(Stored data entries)
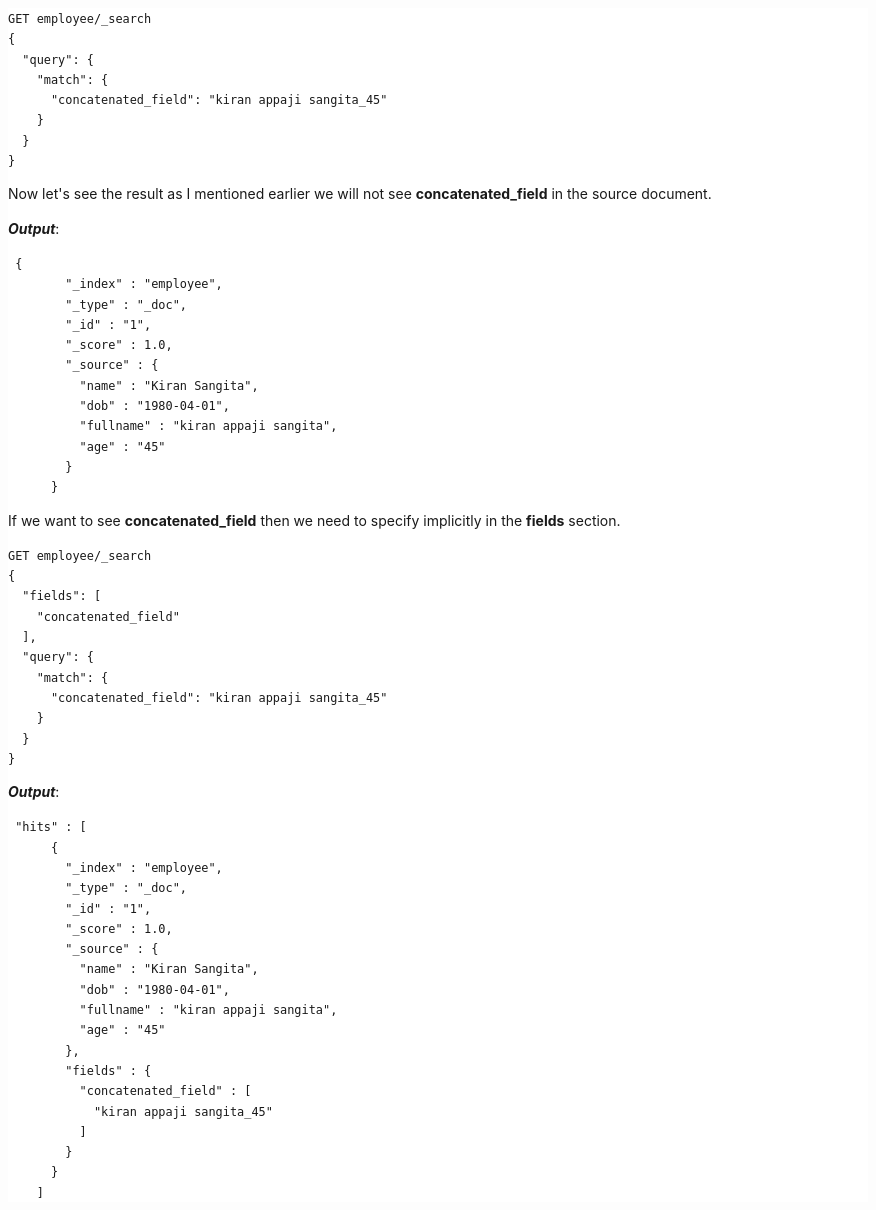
 ```
GET employee/_search
{
  "query": {
    "match": {
      "concatenated_field": "kiran appaji sangita_45"
    }
  }
}
```
Now let's see the result as I mentioned earlier we will not see **concatenated_field** in the source document.

***Output***:
```
 {
        "_index" : "employee",
        "_type" : "_doc",
        "_id" : "1",
        "_score" : 1.0,
        "_source" : {
          "name" : "Kiran Sangita",
          "dob" : "1980-04-01",
          "fullname" : "kiran appaji sangita",
          "age" : "45"
        }
      }
```
If we want to see **concatenated_field** then we need to specify implicitly in the **fields** section.

```
GET employee/_search
{
  "fields": [
    "concatenated_field"
  ],
  "query": {
    "match": {
      "concatenated_field": "kiran appaji sangita_45"
    }
  }
}
```
***Output***:
```
 "hits" : [
      {
        "_index" : "employee",
        "_type" : "_doc",
        "_id" : "1",
        "_score" : 1.0,
        "_source" : {
          "name" : "Kiran Sangita",
          "dob" : "1980-04-01",
          "fullname" : "kiran appaji sangita",
          "age" : "45"
        },
        "fields" : {
          "concatenated_field" : [
            "kiran appaji sangita_45"
          ]
        }
      }
    ]
```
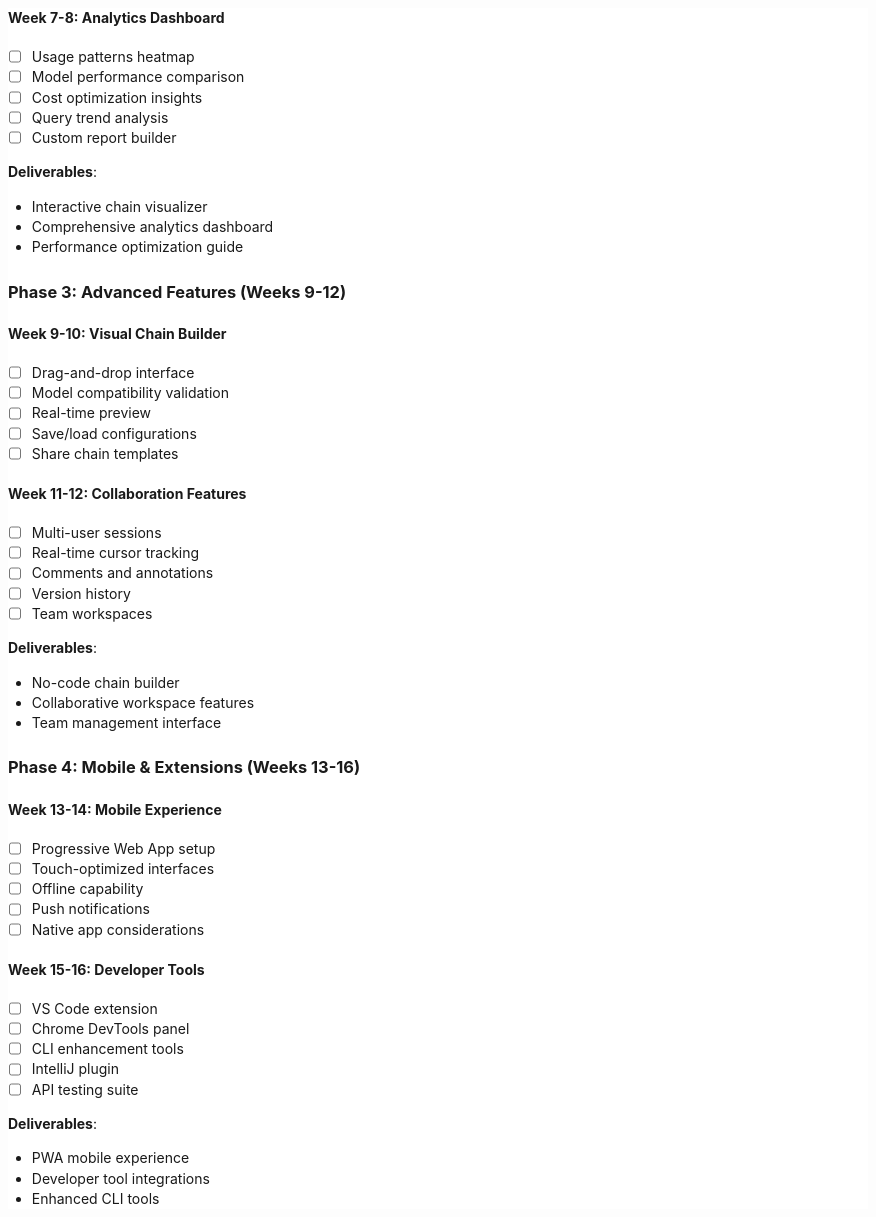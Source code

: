 #### Week 7-8: Analytics Dashboard
- [ ] Usage patterns heatmap
- [ ] Model performance comparison
- [ ] Cost optimization insights
- [ ] Query trend analysis
- [ ] Custom report builder

**Deliverables**:
- Interactive chain visualizer
- Comprehensive analytics dashboard
- Performance optimization guide

### Phase 3: Advanced Features (Weeks 9-12)

#### Week 9-10: Visual Chain Builder
- [ ] Drag-and-drop interface
- [ ] Model compatibility validation
- [ ] Real-time preview
- [ ] Save/load configurations
- [ ] Share chain templates

#### Week 11-12: Collaboration Features
- [ ] Multi-user sessions
- [ ] Real-time cursor tracking
- [ ] Comments and annotations
- [ ] Version history
- [ ] Team workspaces

**Deliverables**:
- No-code chain builder
- Collaborative workspace features
- Team management interface

### Phase 4: Mobile & Extensions (Weeks 13-16)

#### Week 13-14: Mobile Experience
- [ ] Progressive Web App setup
- [ ] Touch-optimized interfaces
- [ ] Offline capability
- [ ] Push notifications
- [ ] Native app considerations

#### Week 15-16: Developer Tools
- [ ] VS Code extension
- [ ] Chrome DevTools panel
- [ ] CLI enhancement tools
- [ ] IntelliJ plugin
- [ ] API testing suite

**Deliverables**:
- PWA mobile experience
- Developer tool integrations
- Enhanced CLI tools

**Task brief**:
Except for the pictures, copy every line of the records above exactly.

**Problem solution**:
 ```
GET employee/_search
{
  "query": {
    "match": {
      "concatenated_field": "kiran appaji sangita_45"
    }
  }
}
```
Now let's see the result as I mentioned earlier we will not see **concatenated_field** in the source document.

***Output***:
```
 {
        "_index" : "employee",
        "_type" : "_doc",
        "_id" : "1",
        "_score" : 1.0,
        "_source" : {
          "name" : "Kiran Sangita",
          "dob" : "1980-04-01",
          "fullname" : "kiran appaji sangita",
          "age" : "45"
        }
      }
```
If we want to see **concatenated_field** then we need to specify implicitly in the **fields** section.

```
GET employee/_search
{
  "fields": [
    "concatenated_field"
  ],
  "query": {
    "match": {
      "concatenated_field": "kiran appaji sangita_45"
    }
  }
}
```
***Output***:
```
 "hits" : [
      {
        "_index" : "employee",
        "_type" : "_doc",
        "_id" : "1",
        "_score" : 1.0,
        "_source" : {
          "name" : "Kiran Sangita",
          "dob" : "1980-04-01",
          "fullname" : "kiran appaji sangita",
          "age" : "45"
        },
        "fields" : {
          "concatenated_field" : [
            "kiran appaji sangita_45"
          ]
        }
      }
    ]
```
Source code

: #### Week 7-8: Analytics Dashboard
- [ ] Usage patterns heatmap
- [ ] Model performance comparison
- [ ] Cost optimization insights
- [ ] Query trend analysis
- [ ] Custom report builder

**Deliverables**:
- Interactive chain visualizer
- Comprehensive analytics dashboard
- Performance optimization guide

### Phase 3: Advanced Features (Weeks 9-12)

#### Week 9-10: Visual Chain Builder
- [ ] Drag-and-drop interface
- [ ] Model compatibility validation
- [ ] Real-time preview
- [ ] Save/load configurations
- [ ] Share chain templates

#### Week 11-12: Collaboration Features
- [ ] Multi-user sessions
- [ ] Real-time cursor tracking
- [ ] Comments and annotations
- [ ] Version history
- [ ] Team workspaces

**Deliverables**:
- No-code chain builder
- Collaborative workspace features
- Team management interface

### Phase 4: Mobile & Extensions (Weeks 13-16)

#### Week 13-14: Mobile Experience
- [ ] Progressive Web App setup
- [ ] Touch-optimized interfaces
- [ ] Offline capability
- [ ] Push notifications
- [ ] Native app considerations

#### Week 15-16: Developer Tools
- [ ] VS Code extension
- [ ] Chrome DevTools panel
- [ ] CLI enhancement tools
- [ ] IntelliJ plugin
- [ ] API testing suite

**Deliverables**:
- PWA mobile experience
- Developer tool integrations
- Enhanced CLI tools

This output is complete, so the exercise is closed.